DBH was retrieved by cylinder fitting at different height bins. Individual trees were extracted from the TLS point cloud to determine tree heights and crown widths. The R-squared value ranged from 0.91 to 0.97 when field measured DBH was validated against TLS derived DBH using different methods. An accuracy of 92% was obtained for predicting tree heights. The R-squared value was 0.84 and RMSE was 1.08 m when TLS derived crown widths were validated using field measured crown widths. Examples of underestimations of field measured forest structural parameters due to tree shadowing have also been discussed in this study. Correction factors should be applied or multiple high resolution scans should be conducted to reduce the errors in estimation of forest structural parameters.

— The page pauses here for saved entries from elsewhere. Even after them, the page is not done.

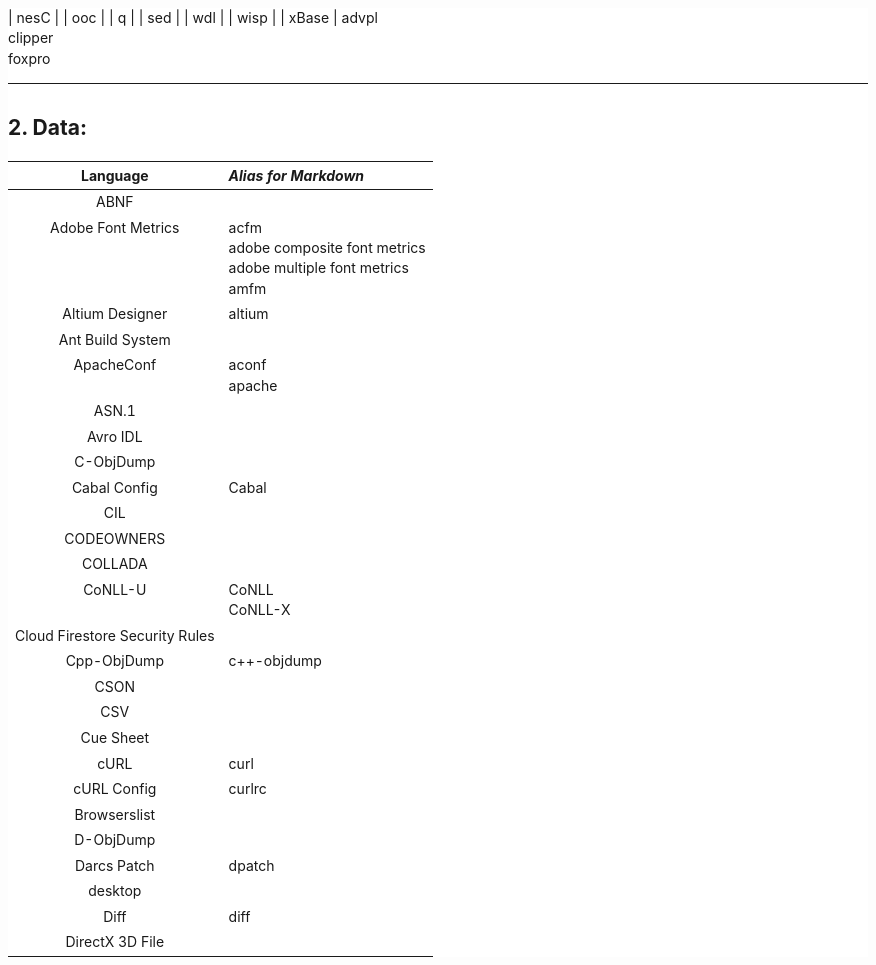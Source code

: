 | nesC                           |
| ooc                            |
| q                              |
| sed                            |
| wdl                            |
| wisp                           |
| xBase                          | advpl</br>clipper</br>foxpro

---

## **2. Data:**

| Language | *Alias for Markdown*
|:---:|:---|
| ABNF |
| Adobe Font Metrics | acfm</br>adobe composite font metrics</br>adobe multiple font metrics</br>amfm
| Altium Designer | altium
| Ant Build System |
| ApacheConf | aconf</br>apache
| ASN.1 |
| Avro IDL |
| C-ObjDump |
| Cabal Config | Cabal
| CIL |
| CODEOWNERS |
| COLLADA |
| CoNLL-U | CoNLL</br>CoNLL-X
| Cloud Firestore Security Rules |
| Cpp-ObjDump | c++-objdump
| CSON |
| CSV |
| Cue Sheet |
| cURL | curl |
| cURL Config | curlrc
| Browserslist |
| D-ObjDump |
| Darcs Patch | dpatch
| desktop |
| Diff | diff |
| DirectX 3D File |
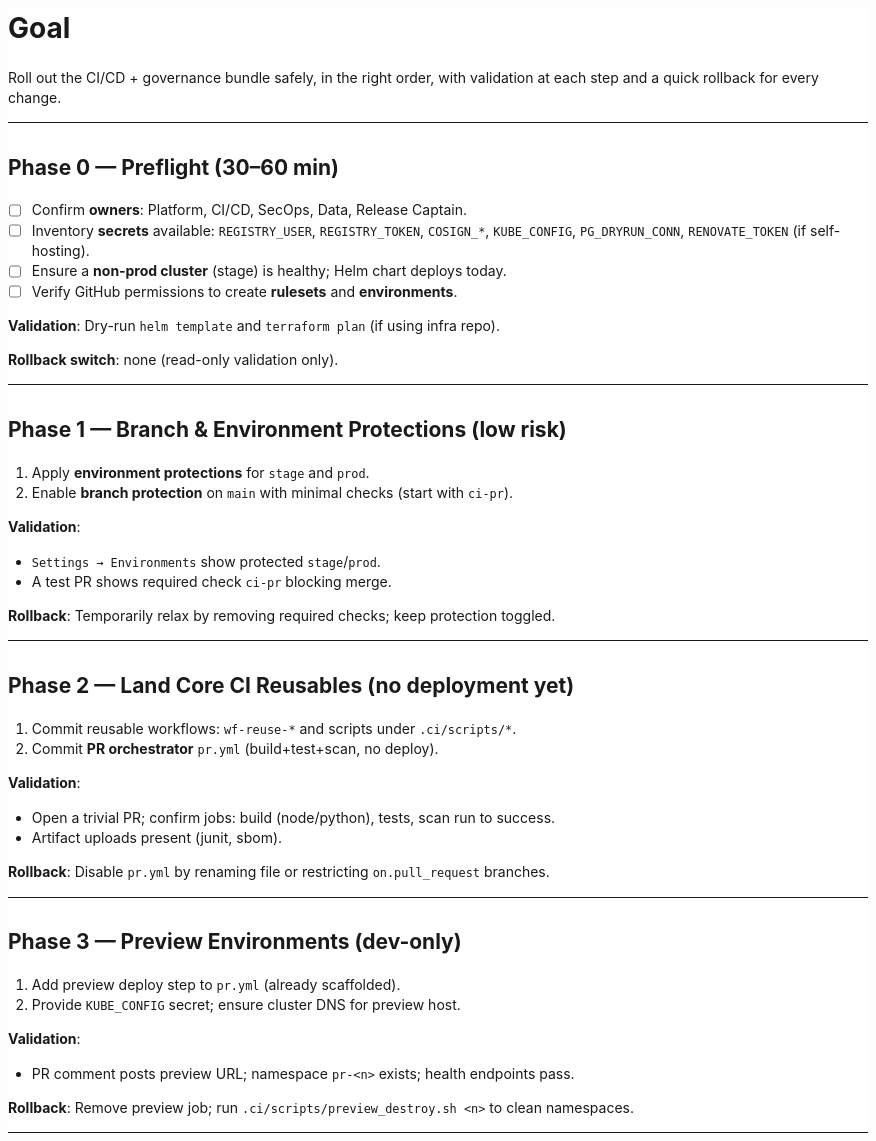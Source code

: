 # Goal
Roll out the CI/CD + governance bundle safely, in the right order, with validation at each step and a quick rollback for every change.

---

## Phase 0 — Preflight (30–60 min)
- [ ] Confirm **owners**: Platform, CI/CD, SecOps, Data, Release Captain.
- [ ] Inventory **secrets** available: `REGISTRY_USER`, `REGISTRY_TOKEN`, `COSIGN_*`, `KUBE_CONFIG`, `PG_DRYRUN_CONN`, `RENOVATE_TOKEN` (if self-hosting).
- [ ] Ensure a **non‑prod cluster** (stage) is healthy; Helm chart deploys today.
- [ ] Verify GitHub permissions to create **rulesets** and **environments**.

**Validation**: Dry-run `helm template` and `terraform plan` (if using infra repo).

**Rollback switch**: none (read-only validation only).

---

## Phase 1 — Branch & Environment Protections (low risk)
1) Apply **environment protections** for `stage` and `prod`.
2) Enable **branch protection** on `main` with minimal checks (start with `ci-pr`).

**Validation**:
- `Settings → Environments` show protected `stage`/`prod`.
- A test PR shows required check `ci-pr` blocking merge.

**Rollback**: Temporarily relax by removing required checks; keep protection toggled.

---

## Phase 2 — Land Core CI Reusables (no deployment yet)
1) Commit reusable workflows: `wf-reuse-*` and scripts under `.ci/scripts/*`.
2) Commit **PR orchestrator** `pr.yml` (build+test+scan, no deploy).

**Validation**:
- Open a trivial PR; confirm jobs: build (node/python), tests, scan run to success.
- Artifact uploads present (junit, sbom).

**Rollback**: Disable `pr.yml` by renaming file or restricting `on.pull_request` branches.

---

## Phase 3 — Preview Environments (dev-only)
1) Add preview deploy step to `pr.yml` (already scaffolded).
2) Provide `KUBE_CONFIG` secret; ensure cluster DNS for preview host.

**Validation**:
- PR comment posts preview URL; namespace `pr-<n>` exists; health endpoints pass.

**Rollback**: Remove preview job; run `.ci/scripts/preview_destroy.sh <n>` to clean namespaces.

---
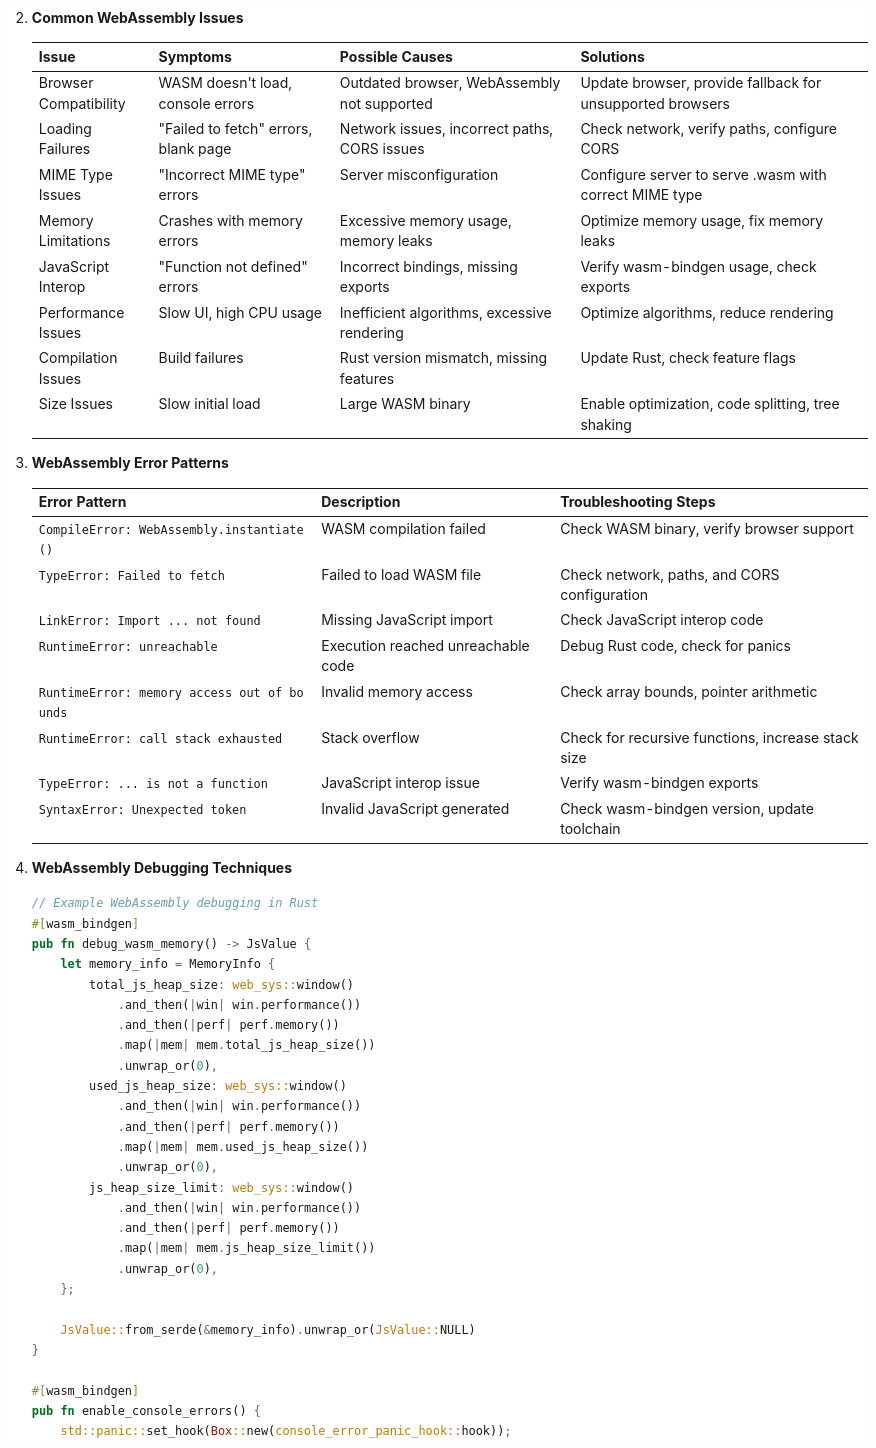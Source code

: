 2. **Common WebAssembly Issues**

   | Issue | Symptoms | Possible Causes | Solutions |
   |-------|----------|-----------------|-----------|
   | Browser Compatibility | WASM doesn't load, console errors | Outdated browser, WebAssembly not supported | Update browser, provide fallback for unsupported browsers |
   | Loading Failures | "Failed to fetch" errors, blank page | Network issues, incorrect paths, CORS issues | Check network, verify paths, configure CORS |
   | MIME Type Issues | "Incorrect MIME type" errors | Server misconfiguration | Configure server to serve .wasm with correct MIME type |
   | Memory Limitations | Crashes with memory errors | Excessive memory usage, memory leaks | Optimize memory usage, fix memory leaks |
   | JavaScript Interop | "Function not defined" errors | Incorrect bindings, missing exports | Verify wasm-bindgen usage, check exports |
   | Performance Issues | Slow UI, high CPU usage | Inefficient algorithms, excessive rendering | Optimize algorithms, reduce rendering |
   | Compilation Issues | Build failures | Rust version mismatch, missing features | Update Rust, check feature flags |
   | Size Issues | Slow initial load | Large WASM binary | Enable optimization, code splitting, tree shaking |

3. **WebAssembly Error Patterns**

   | Error Pattern | Description | Troubleshooting Steps |
   |---------------|-------------|----------------------|
   | `CompileError: WebAssembly.instantiate()` | WASM compilation failed | Check WASM binary, verify browser support |
   | `TypeError: Failed to fetch` | Failed to load WASM file | Check network, paths, and CORS configuration |
   | `LinkError: Import ... not found` | Missing JavaScript import | Check JavaScript interop code |
   | `RuntimeError: unreachable` | Execution reached unreachable code | Debug Rust code, check for panics |
   | `RuntimeError: memory access out of bounds` | Invalid memory access | Check array bounds, pointer arithmetic |
   | `RuntimeError: call stack exhausted` | Stack overflow | Check for recursive functions, increase stack size |
   | `TypeError: ... is not a function` | JavaScript interop issue | Verify wasm-bindgen exports |
   | `SyntaxError: Unexpected token` | Invalid JavaScript generated | Check wasm-bindgen version, update toolchain |

4. **WebAssembly Debugging Techniques**
   ```rust
   // Example WebAssembly debugging in Rust
   #[wasm_bindgen]
   pub fn debug_wasm_memory() -> JsValue {
       let memory_info = MemoryInfo {
           total_js_heap_size: web_sys::window()
               .and_then(|win| win.performance())
               .and_then(|perf| perf.memory())
               .map(|mem| mem.total_js_heap_size())
               .unwrap_or(0),
           used_js_heap_size: web_sys::window()
               .and_then(|win| win.performance())
               .and_then(|perf| perf.memory())
               .map(|mem| mem.used_js_heap_size())
               .unwrap_or(0),
           js_heap_size_limit: web_sys::window()
               .and_then(|win| win.performance())
               .and_then(|perf| perf.memory())
               .map(|mem| mem.js_heap_size_limit())
               .unwrap_or(0),
       };
       
       JsValue::from_serde(&memory_info).unwrap_or(JsValue::NULL)
   }
   
   #[wasm_bindgen]
   pub fn enable_console_errors() {
       std::panic::set_hook(Box::new(console_error_panic_hook::hook));
   ```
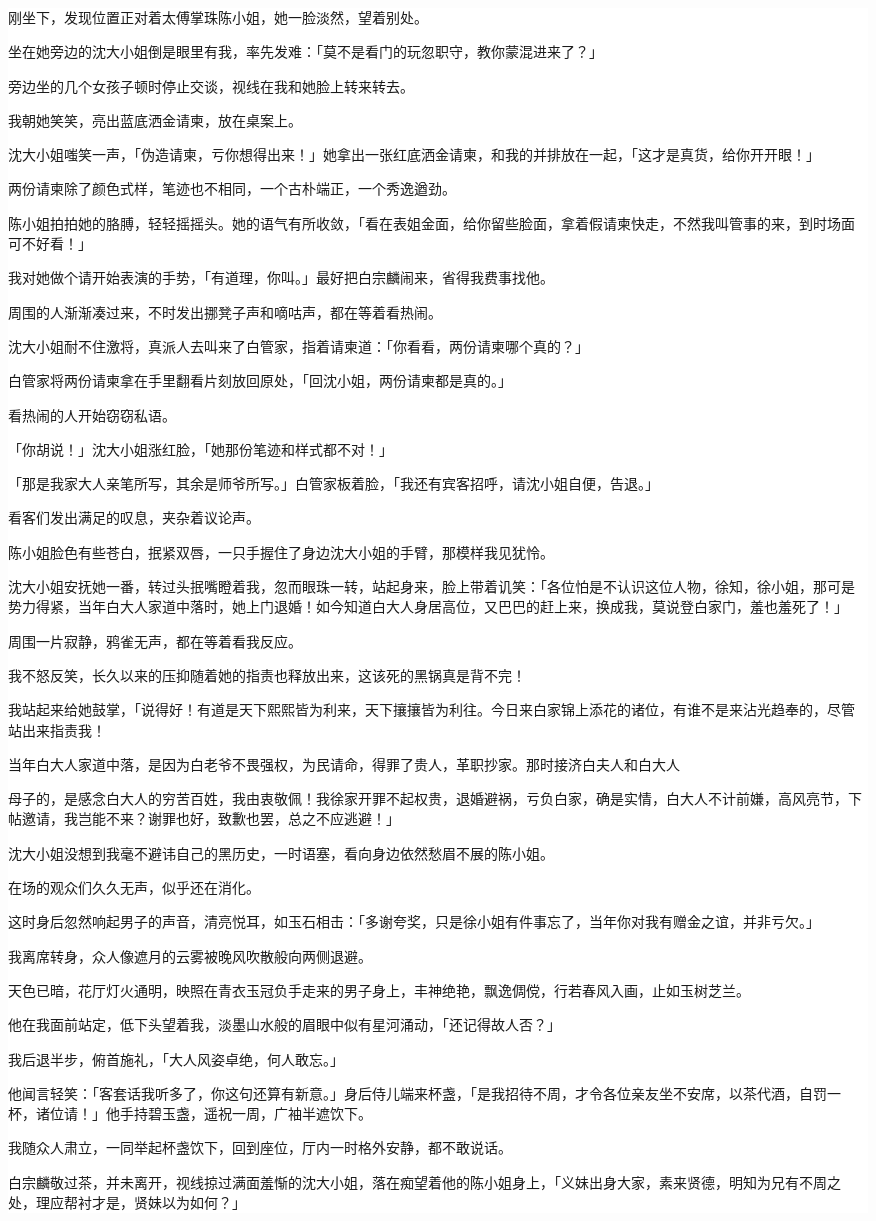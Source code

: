 刚坐下，发现位置正对着太傅掌珠陈小姐，她一脸淡然，望着别处。

坐在她旁边的沈大小姐倒是眼里有我，率先发难：「莫不是看门的玩忽职守，教你蒙混进来了？」

旁边坐的几个女孩子顿时停止交谈，视线在我和她脸上转来转去。

我朝她笑笑，亮出蓝底洒金请柬，放在桌案上。

沈大小姐嗤笑一声，「伪造请柬，亏你想得出来！」她拿出一张红底洒金请柬，和我的并排放在一起，「这才是真货，给你开开眼！」

两份请柬除了颜色式样，笔迹也不相同，一个古朴端正，一个秀逸遒劲。

陈小姐拍拍她的胳膊，轻轻摇摇头。她的语气有所收敛，「看在表姐金面，给你留些脸面，拿着假请柬快走，不然我叫管事的来，到时场面可不好看！」

我对她做个请开始表演的手势，「有道理，你叫。」最好把白宗麟闹来，省得我费事找他。

周围的人渐渐凑过来，不时发出挪凳子声和嘀咕声，都在等着看热闹。

沈大小姐耐不住激将，真派人去叫来了白管家，指着请柬道：「你看看，两份请柬哪个真的？」

白管家将两份请柬拿在手里翻看片刻放回原处，「回沈小姐，两份请柬都是真的。」

看热闹的人开始窃窃私语。

「你胡说！」沈大小姐涨红脸，「她那份笔迹和样式都不对！」

「那是我家大人亲笔所写，其余是师爷所写。」白管家板着脸，「我还有宾客招呼，请沈小姐自便，告退。」

看客们发出满足的叹息，夹杂着议论声。

陈小姐脸色有些苍白，抿紧双唇，一只手握住了身边沈大小姐的手臂，那模样我见犹怜。

沈大小姐安抚她一番，转过头抿嘴瞪着我，忽而眼珠一转，站起身来，脸上带着讥笑：「各位怕是不认识这位人物，徐知，徐小姐，那可是势力得紧，当年白大人家道中落时，她上门退婚！如今知道白大人身居高位，又巴巴的赶上来，换成我，莫说登白家门，羞也羞死了！」

周围一片寂静，鸦雀无声，都在等着看我反应。

我不怒反笑，长久以来的压抑随着她的指责也释放出来，这该死的黑锅真是背不完！

我站起来给她鼓掌，「说得好！有道是天下熙熙皆为利来，天下攘攘皆为利往。今日来白家锦上添花的诸位，有谁不是来沾光趋奉的，尽管站出来指责我！

当年白大人家道中落，是因为白老爷不畏强权，为民请命，得罪了贵人，革职抄家。那时接济白夫人和白大人

母子的，是感念白大人的穷苦百姓，我由衷敬佩！我徐家开罪不起权贵，退婚避祸，亏负白家，确是实情，白大人不计前嫌，高风亮节，下帖邀请，我岂能不来？谢罪也好，致歉也罢，总之不应逃避！」

沈大小姐没想到我毫不避讳自己的黑历史，一时语塞，看向身边依然愁眉不展的陈小姐。

在场的观众们久久无声，似乎还在消化。

这时身后忽然响起男子的声音，清亮悦耳，如玉石相击：「多谢夸奖，只是徐小姐有件事忘了，当年你对我有赠金之谊，并非亏欠。」

我离席转身，众人像遮月的云雾被晚风吹散般向两侧退避。

天色已暗，花厅灯火通明，映照在青衣玉冠负手走来的男子身上，丰神绝艳，飘逸倜傥，行若春风入画，止如玉树芝兰。

他在我面前站定，低下头望着我，淡墨山水般的眉眼中似有星河涌动，「还记得故人否？」

我后退半步，俯首施礼，「大人风姿卓绝，何人敢忘。」

他闻言轻笑：「客套话我听多了，你这句还算有新意。」身后侍儿端来杯盏，「是我招待不周，才令各位亲友坐不安席，以茶代酒，自罚一杯，诸位请！」他手持碧玉盏，遥祝一周，广袖半遮饮下。

我随众人肃立，一同举起杯盏饮下，回到座位，厅内一时格外安静，都不敢说话。

白宗麟敬过茶，并未离开，视线掠过满面羞惭的沈大小姐，落在痴望着他的陈小姐身上，「义妹出身大家，素来贤德，明知为兄有不周之处，理应帮衬才是，贤妹以为如何？」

TLS geometric and statistical parameters were derived for individual trees and used as explanatory variables to estimate AGB. An extensive literature review reveals that this is the first study to model the change in AGB using different innovative and conceptual approaches with multi-temporal TLS data. Tree level AGB growth was studied over a period of three years using three different approaches. Results showed that TLS derived geometric parameters were better correlated to field measured AGB. Promising results for AGB change were obtained using the direct modeling approach; hence forest growth could be studied independent of any field measurements when biomass models are available. However, the models could be improved by incorporating more trees with a wide range of DBH and tree heights. The results from this study will benefit foresters, planners, and other remote sensing studies from airborne and spaceborne platforms, for map upscaling, data fusion, or calibration purposes.